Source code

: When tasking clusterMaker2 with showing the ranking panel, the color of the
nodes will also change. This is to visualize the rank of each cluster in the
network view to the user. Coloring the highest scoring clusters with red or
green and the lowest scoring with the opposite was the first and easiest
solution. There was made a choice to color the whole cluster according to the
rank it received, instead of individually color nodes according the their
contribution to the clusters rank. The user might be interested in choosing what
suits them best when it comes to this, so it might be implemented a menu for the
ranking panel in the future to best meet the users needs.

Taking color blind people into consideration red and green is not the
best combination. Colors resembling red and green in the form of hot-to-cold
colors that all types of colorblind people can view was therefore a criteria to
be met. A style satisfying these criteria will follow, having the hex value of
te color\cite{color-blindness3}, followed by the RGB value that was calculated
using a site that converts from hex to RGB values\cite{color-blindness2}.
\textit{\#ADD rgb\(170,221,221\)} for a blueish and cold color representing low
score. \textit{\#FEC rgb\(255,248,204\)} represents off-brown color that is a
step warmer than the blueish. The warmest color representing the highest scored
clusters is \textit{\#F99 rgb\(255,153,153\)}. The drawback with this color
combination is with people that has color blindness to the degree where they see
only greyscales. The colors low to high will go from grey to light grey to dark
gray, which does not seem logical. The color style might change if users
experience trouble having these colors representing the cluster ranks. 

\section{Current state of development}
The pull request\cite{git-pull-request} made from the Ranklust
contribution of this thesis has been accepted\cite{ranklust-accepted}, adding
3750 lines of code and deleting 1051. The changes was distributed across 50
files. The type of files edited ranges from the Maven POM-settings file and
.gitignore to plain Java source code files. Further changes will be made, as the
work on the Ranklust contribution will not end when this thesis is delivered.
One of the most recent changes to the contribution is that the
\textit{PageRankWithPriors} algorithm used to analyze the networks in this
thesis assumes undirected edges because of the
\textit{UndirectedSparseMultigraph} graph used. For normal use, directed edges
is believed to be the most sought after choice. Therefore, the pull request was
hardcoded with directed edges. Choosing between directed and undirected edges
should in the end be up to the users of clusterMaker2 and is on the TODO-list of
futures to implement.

§ §

-- WHAT IS EXPECTED --
Make a copy of each line in the records that has the word "blueish".

-- SOLVED EXERCISE --
\textit{\#ADD rgb\(170,221,221\)} for a blueish and cold color representing low
step warmer than the blueish. The warmest color representing the highest scored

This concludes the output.